Which lines of the material hold the word "kowhai"? Copy each one.

═══

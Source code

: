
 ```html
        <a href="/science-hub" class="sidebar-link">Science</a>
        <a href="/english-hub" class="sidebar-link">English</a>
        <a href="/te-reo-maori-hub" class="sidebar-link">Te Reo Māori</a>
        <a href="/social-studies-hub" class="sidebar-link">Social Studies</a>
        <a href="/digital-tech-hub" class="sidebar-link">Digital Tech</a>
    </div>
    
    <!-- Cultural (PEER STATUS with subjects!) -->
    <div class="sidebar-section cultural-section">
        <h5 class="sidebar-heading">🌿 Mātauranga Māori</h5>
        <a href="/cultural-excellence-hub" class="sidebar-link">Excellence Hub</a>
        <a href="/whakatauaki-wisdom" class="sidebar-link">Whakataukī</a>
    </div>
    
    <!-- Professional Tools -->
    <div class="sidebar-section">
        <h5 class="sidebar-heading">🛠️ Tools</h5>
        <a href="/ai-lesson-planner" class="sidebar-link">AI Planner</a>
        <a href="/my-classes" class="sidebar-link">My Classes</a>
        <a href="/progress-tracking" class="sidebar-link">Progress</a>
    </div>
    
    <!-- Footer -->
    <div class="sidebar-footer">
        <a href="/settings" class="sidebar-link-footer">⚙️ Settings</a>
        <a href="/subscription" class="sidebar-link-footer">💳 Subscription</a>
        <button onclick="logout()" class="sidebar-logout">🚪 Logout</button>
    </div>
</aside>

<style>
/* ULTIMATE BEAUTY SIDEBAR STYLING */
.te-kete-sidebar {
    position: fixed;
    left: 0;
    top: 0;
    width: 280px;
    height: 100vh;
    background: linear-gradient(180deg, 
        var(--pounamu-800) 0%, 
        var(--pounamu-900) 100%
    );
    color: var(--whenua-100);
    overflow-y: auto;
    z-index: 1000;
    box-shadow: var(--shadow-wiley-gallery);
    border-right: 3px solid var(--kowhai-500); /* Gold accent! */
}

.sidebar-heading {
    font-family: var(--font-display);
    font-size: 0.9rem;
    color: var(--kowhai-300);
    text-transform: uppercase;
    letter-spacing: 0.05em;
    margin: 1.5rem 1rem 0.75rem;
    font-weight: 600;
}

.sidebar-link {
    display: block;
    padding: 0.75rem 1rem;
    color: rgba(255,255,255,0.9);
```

═══

- **Task answer**
    border-right: 3px solid var(--kowhai-500); /* Gold accent! */
    color: var(--kowhai-300);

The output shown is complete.